Dimension tables contain the description of business. Each dimension table may have more than 50 attributes. These attributes are used to divide, group, merge different business entities which is then joined with the fact tables to have a business-oriented calculation. The result of such calculation may lead to a report, a performance report, a business decision, or a new business product.
There are few things that always stay around the dimension table design. a) Operational codes (suffix, etc.) b) The hierarchy behind a business area, such as family relations, organization relations, etc., is normally stored by the dimension table (although it brings redundancy) c) A snow flake design may let the business understanding a bit clearer, but it is definitely a performance disaster. d) The granularity of data must be clarified before the data model is designed. Normally people come to the finest grain as much as possible. e) There is also an issue about time and updates, i.e., the so-called slowly-changing-dimension (SCD) problem.
The dimensional model, compared to an ER diagram, may be simpler. Normally ER diagrams combines and conforms to a lot of business scenarios together. When making dimensional model based on the ER diagrams, those many-to-many relationships in the ER diagrams that contain numeric and additive non-key fields are mostly facts and should be put into fact tables. The remaining tables then should be de-normalized into flat tables like the dimension tables.
There are quite a few things to be careful when doing dimensional modeling in the industry.
1. The grain of data in the dimensional model should be the finest, not for summary. And the dimensional model should have data of the whole history.
2. One should be very careful with how to scope the dimensional models. It can be departmental or process-oriented (i.e., one model for one business process). Some people support the approach of spide-web (or Hub-spoke) approach that you always have a central place to feed data to all the data marts, but Kimbal seems to disagree with this idea and support the idea of multiple feeds. I would agree with a hub-spoke way because, if we look at the data from a senior management point of view, it is very important that you have an easy way of managing the data flow and the “bus” architecture seems to bring a lot more correlations and connections than the “hub-spoke” one. And it is better to use the “hub-spoke” if you are serious about the “one-version-of-the-truth.”
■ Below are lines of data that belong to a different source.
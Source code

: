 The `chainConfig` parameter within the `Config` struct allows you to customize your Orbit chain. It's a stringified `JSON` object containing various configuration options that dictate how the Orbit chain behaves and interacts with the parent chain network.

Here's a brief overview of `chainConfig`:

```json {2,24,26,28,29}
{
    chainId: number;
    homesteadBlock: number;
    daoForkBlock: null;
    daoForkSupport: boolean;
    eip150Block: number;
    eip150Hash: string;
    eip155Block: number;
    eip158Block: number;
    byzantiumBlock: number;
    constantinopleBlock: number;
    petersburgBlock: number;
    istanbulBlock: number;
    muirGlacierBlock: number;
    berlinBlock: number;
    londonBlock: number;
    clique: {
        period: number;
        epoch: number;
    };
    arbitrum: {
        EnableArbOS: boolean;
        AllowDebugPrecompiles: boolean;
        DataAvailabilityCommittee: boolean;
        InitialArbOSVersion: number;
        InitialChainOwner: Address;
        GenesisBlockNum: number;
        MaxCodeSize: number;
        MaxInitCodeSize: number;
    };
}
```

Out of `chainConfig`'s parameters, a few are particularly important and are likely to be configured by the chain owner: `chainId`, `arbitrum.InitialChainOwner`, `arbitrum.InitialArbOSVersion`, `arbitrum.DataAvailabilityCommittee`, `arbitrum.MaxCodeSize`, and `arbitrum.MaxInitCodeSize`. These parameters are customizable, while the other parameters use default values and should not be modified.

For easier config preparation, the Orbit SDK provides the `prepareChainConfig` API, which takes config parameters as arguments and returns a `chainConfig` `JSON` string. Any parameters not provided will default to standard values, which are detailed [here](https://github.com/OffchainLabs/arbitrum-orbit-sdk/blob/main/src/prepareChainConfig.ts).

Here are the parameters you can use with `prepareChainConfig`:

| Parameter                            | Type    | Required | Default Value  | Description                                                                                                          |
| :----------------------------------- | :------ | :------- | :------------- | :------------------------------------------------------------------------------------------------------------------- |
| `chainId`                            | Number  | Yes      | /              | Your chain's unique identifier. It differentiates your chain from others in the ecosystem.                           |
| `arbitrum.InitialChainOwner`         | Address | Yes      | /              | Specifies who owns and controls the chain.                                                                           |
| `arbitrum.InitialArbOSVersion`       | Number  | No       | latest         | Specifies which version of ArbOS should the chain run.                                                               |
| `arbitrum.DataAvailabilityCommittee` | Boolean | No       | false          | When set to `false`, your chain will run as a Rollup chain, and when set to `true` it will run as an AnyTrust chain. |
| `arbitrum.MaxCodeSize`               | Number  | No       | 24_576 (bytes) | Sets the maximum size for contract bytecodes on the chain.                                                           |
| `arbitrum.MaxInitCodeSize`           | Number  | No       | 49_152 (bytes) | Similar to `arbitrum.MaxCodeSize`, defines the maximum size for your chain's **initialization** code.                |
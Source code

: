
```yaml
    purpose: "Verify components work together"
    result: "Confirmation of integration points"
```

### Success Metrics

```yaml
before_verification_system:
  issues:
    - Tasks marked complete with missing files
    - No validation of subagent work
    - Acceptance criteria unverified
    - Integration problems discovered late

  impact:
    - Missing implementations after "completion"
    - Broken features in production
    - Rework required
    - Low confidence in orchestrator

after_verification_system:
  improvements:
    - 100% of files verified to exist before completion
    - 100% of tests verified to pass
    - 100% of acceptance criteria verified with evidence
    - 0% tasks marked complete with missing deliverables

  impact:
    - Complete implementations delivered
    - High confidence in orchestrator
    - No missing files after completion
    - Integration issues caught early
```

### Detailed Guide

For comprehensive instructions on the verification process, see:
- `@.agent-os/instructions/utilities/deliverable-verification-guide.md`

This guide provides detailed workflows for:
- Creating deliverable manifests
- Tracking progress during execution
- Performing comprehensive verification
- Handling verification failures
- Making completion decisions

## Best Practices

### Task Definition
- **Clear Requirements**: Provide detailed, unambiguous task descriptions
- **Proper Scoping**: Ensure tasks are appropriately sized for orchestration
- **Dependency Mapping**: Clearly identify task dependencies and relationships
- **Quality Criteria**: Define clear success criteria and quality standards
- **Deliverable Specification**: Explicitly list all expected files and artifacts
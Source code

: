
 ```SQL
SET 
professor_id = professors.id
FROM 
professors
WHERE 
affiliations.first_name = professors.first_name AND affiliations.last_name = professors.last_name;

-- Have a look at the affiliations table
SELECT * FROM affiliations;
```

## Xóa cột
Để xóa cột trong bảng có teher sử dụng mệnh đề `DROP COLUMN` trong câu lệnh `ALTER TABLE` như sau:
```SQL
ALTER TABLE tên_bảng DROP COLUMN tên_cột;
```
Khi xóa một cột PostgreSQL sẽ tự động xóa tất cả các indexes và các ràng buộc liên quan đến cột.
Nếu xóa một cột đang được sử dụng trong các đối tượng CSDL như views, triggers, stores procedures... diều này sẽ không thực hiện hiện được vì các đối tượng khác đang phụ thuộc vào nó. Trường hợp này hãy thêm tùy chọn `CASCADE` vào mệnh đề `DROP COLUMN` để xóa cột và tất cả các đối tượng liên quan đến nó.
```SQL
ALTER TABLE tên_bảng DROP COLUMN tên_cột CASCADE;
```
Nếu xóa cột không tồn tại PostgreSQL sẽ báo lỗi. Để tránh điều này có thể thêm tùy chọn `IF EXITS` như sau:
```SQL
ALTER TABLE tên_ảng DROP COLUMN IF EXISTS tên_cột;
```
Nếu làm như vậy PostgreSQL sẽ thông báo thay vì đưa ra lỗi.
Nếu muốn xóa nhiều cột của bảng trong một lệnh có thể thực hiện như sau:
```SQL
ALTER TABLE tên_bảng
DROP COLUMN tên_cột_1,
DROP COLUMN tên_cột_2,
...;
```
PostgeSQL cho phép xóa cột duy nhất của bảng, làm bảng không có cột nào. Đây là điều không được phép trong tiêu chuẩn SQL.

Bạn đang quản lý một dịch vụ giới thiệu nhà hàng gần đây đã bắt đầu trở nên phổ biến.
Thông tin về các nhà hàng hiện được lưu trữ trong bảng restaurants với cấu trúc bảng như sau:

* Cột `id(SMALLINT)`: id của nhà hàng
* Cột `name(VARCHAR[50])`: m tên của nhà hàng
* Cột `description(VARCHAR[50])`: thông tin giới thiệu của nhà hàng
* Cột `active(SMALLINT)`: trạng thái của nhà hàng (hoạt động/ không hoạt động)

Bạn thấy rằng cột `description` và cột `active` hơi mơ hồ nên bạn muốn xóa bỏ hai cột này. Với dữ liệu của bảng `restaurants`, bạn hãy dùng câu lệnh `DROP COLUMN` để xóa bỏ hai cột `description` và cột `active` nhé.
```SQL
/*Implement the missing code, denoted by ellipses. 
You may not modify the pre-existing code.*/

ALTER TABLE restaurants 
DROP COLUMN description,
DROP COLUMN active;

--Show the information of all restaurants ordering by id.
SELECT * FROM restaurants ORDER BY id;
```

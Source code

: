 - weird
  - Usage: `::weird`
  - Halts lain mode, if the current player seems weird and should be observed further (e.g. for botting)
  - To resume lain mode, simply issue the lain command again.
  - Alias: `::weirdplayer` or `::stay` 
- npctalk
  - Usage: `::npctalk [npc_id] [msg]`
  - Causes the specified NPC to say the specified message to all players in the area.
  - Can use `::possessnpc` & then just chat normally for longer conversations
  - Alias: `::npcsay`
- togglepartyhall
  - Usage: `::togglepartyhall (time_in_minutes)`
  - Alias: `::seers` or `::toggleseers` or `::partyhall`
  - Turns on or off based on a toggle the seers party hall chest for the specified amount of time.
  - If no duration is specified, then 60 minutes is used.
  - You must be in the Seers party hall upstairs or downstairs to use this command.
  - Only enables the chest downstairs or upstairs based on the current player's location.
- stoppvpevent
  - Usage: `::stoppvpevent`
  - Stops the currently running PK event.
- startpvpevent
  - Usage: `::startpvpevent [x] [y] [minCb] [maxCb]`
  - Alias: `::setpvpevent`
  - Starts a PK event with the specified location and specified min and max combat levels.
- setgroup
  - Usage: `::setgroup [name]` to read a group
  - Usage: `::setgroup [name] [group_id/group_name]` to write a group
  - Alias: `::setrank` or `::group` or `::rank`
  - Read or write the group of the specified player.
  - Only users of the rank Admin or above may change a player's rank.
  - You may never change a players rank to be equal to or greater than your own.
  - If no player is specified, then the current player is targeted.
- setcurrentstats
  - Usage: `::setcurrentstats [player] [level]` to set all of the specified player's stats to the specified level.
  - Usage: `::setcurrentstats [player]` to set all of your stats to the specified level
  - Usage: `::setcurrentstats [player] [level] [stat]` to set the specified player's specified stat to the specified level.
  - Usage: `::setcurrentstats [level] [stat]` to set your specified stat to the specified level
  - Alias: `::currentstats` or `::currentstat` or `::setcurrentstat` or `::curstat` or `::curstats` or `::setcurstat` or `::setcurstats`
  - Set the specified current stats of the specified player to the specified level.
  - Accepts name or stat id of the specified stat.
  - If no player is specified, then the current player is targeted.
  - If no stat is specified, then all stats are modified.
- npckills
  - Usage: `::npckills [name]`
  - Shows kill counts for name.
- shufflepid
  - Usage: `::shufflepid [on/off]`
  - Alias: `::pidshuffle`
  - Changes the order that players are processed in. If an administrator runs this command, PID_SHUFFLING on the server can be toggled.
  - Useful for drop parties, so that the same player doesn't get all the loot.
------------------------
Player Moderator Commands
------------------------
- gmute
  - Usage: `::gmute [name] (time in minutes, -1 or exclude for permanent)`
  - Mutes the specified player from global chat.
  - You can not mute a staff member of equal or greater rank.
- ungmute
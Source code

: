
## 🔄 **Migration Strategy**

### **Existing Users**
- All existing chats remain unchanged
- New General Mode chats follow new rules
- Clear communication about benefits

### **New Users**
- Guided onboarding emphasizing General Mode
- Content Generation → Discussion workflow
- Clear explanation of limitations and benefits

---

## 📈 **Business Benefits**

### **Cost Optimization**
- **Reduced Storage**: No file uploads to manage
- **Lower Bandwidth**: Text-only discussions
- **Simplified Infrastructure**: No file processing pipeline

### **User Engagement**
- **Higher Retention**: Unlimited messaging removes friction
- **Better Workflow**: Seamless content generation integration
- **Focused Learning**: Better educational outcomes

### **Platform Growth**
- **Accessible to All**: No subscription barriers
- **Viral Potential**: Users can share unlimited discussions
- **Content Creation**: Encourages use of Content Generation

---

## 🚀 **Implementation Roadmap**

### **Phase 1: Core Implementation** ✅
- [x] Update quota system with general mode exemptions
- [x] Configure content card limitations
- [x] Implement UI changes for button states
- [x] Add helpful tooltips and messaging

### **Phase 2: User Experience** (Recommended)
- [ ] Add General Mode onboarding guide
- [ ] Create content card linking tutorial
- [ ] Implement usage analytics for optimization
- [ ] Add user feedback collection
3. Dimensional model can be applied to many different industries.
4. It is better to have the usage pattern when you are designing a dimensional model. But it is not compulsory. A dimensional model can still be successful without knowing how it is going to be used exactly in the beginning of the design. Anyways, the designer can coach the user.
5. Be focused more on business requirements and goals when developing a data warehouse as they are more important than technologies.
6. Make sure that you include influential, accessible, and reasonable business sponsors in the project.
7. It may be more useful to consider an iterative project process to develop a data mart.
8. Make sure that the data presentation area is considered equally important to the staging area by th project, and allocate time on the data presentation area as much as you can.
9. Be aware that, many requirements and analytics around the data warehouse is changing over the time.
10. The success of a data warehouse is ultimately decided by the users.
This the end of my note on Ch. 1.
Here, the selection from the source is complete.